Records from a data source
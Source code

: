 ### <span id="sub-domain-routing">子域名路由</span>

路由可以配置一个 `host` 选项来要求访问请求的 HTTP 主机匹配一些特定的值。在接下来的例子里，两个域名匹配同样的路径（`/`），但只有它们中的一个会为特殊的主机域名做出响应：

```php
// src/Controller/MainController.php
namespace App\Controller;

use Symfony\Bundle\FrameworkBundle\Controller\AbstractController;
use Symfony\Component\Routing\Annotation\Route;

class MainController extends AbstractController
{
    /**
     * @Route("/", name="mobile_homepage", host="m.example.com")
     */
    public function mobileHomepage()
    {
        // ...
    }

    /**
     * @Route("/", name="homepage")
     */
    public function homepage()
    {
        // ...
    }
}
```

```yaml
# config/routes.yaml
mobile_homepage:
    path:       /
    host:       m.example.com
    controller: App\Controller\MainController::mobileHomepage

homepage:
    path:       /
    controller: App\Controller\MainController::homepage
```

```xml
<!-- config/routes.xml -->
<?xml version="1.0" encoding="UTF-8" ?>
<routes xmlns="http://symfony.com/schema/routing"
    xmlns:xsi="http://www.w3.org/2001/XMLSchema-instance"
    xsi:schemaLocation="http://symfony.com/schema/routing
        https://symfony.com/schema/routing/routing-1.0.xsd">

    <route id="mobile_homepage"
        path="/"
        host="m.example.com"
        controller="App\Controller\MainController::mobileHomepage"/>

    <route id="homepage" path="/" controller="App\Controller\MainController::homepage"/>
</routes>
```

--

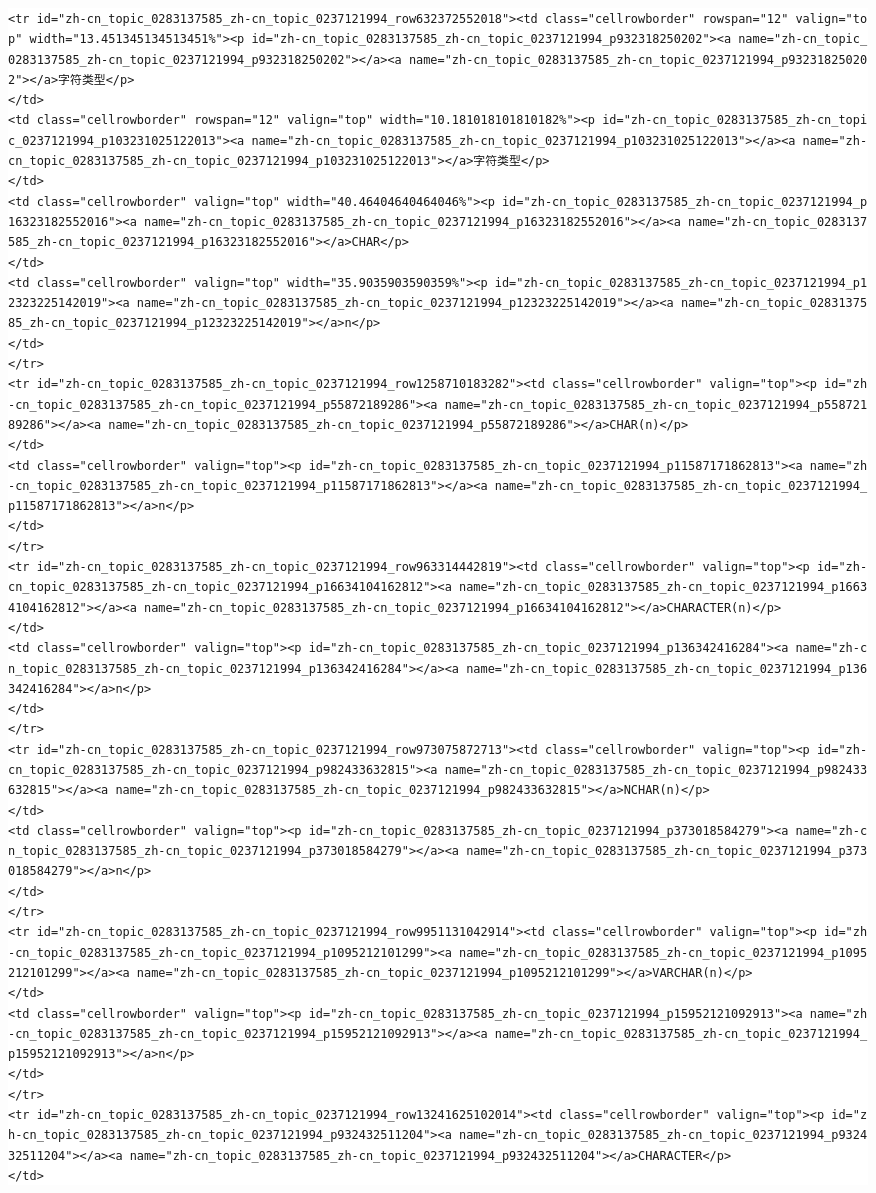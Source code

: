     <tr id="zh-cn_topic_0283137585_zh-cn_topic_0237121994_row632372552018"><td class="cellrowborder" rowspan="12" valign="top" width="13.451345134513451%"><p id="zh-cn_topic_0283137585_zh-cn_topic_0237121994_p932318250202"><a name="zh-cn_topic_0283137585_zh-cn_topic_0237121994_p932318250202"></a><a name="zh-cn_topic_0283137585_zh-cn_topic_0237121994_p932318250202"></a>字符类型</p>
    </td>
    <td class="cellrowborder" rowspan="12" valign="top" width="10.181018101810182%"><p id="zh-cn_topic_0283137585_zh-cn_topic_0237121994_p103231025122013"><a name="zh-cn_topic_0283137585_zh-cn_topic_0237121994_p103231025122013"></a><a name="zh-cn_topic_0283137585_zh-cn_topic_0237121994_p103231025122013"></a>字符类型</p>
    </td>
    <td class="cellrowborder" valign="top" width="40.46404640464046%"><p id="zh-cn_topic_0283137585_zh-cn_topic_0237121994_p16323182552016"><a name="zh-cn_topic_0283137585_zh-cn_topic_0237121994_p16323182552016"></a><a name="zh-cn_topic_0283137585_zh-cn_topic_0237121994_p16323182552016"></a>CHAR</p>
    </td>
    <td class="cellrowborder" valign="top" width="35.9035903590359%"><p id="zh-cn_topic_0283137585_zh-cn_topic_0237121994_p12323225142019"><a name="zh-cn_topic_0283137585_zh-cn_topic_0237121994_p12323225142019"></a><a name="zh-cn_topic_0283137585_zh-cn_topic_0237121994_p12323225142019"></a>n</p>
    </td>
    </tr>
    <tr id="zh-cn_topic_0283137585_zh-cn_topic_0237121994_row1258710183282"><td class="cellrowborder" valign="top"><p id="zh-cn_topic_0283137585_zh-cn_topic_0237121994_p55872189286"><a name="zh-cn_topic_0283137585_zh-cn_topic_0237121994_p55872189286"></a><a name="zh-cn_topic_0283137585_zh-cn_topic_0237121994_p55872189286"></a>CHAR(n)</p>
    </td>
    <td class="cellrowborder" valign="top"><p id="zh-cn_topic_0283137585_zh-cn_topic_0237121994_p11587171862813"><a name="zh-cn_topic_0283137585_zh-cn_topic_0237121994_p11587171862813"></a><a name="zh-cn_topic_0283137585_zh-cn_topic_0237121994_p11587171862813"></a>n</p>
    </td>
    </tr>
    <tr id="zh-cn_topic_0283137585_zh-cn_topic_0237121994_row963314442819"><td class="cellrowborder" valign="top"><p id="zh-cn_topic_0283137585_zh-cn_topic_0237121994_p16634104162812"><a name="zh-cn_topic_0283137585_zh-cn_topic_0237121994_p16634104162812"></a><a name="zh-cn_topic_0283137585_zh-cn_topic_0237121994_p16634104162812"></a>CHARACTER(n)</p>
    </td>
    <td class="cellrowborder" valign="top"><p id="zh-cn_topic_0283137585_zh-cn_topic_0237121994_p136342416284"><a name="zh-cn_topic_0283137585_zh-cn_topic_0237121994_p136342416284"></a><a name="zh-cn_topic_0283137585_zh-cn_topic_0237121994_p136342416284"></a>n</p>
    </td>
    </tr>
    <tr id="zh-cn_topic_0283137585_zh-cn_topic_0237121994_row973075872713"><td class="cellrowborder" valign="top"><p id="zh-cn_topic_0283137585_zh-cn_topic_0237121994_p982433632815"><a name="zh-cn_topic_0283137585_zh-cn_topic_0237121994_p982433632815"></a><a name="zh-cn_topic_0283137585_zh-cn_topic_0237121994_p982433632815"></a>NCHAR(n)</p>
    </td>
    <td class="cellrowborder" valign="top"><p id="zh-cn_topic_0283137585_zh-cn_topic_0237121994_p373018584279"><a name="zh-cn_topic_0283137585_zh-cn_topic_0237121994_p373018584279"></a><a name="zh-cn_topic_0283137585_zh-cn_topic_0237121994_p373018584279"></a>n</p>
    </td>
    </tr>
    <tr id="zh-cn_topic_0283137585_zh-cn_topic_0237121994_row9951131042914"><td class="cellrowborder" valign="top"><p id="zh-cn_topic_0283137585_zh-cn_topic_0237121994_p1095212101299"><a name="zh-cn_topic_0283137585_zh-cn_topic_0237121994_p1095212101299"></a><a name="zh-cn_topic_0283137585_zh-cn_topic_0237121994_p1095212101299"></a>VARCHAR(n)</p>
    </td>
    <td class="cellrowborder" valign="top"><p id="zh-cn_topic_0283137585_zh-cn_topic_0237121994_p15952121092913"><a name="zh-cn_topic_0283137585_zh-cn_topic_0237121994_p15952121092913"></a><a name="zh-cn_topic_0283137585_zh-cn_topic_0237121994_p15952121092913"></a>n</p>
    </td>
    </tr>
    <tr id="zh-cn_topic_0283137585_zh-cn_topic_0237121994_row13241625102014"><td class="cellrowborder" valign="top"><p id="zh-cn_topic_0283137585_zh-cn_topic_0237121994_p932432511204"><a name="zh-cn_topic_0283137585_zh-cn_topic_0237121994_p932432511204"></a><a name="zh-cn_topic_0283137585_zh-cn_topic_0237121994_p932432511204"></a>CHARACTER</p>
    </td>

...

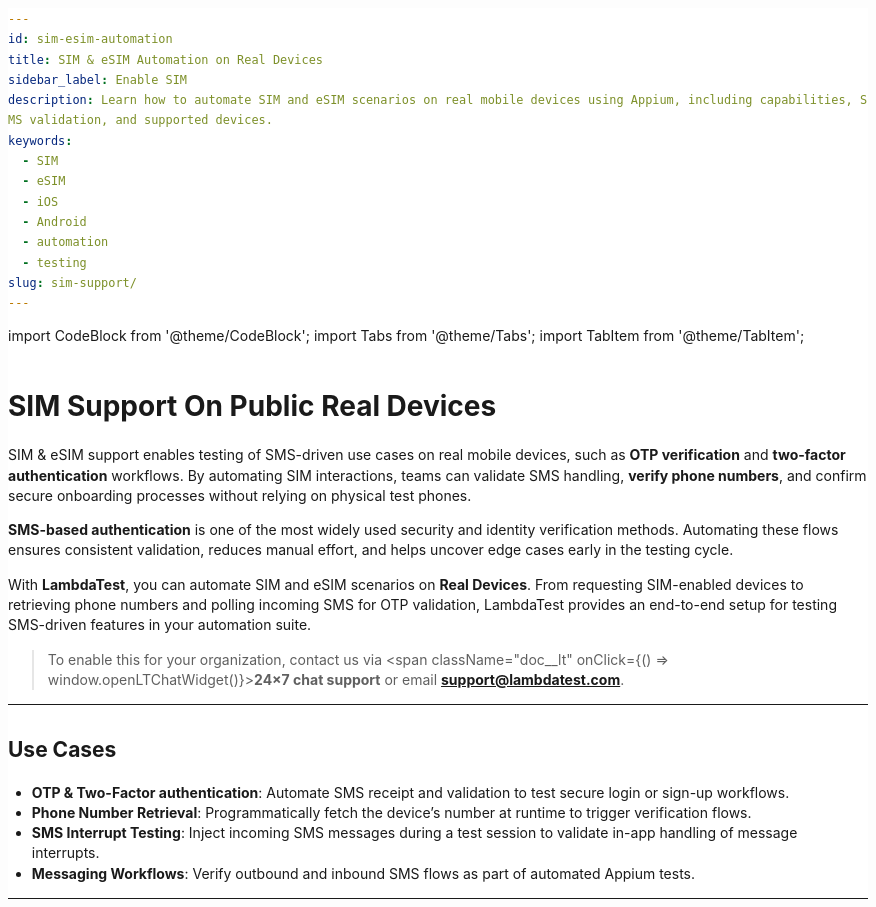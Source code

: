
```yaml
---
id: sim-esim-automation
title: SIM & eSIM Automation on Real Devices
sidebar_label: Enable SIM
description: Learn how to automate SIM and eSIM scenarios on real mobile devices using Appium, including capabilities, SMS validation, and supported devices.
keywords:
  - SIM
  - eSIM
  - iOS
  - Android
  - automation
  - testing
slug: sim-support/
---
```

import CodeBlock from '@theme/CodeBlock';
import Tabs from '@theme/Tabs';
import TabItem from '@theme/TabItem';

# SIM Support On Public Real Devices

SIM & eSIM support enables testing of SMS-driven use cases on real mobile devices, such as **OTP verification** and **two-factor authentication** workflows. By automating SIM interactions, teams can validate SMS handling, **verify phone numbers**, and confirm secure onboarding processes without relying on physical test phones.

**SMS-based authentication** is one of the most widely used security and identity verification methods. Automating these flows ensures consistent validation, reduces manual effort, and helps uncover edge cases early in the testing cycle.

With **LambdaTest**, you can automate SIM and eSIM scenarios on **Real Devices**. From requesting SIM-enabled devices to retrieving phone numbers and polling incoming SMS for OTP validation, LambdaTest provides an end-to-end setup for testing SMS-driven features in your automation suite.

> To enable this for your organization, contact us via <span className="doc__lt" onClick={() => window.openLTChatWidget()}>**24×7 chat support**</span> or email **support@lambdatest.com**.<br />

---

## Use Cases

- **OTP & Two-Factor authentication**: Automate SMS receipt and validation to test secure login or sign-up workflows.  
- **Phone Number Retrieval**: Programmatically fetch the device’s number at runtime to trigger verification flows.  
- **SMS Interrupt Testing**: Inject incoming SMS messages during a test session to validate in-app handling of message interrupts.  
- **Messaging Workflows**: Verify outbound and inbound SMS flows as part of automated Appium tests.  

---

**Task description**
If a line in the records above holds the string "mobileHomepage", copy it out.

**Final answer**
    public function mobileHomepage()
    controller: App\Controller\MainController::mobileHomepage
        controller="App\Controller\MainController::mobileHomepage"/>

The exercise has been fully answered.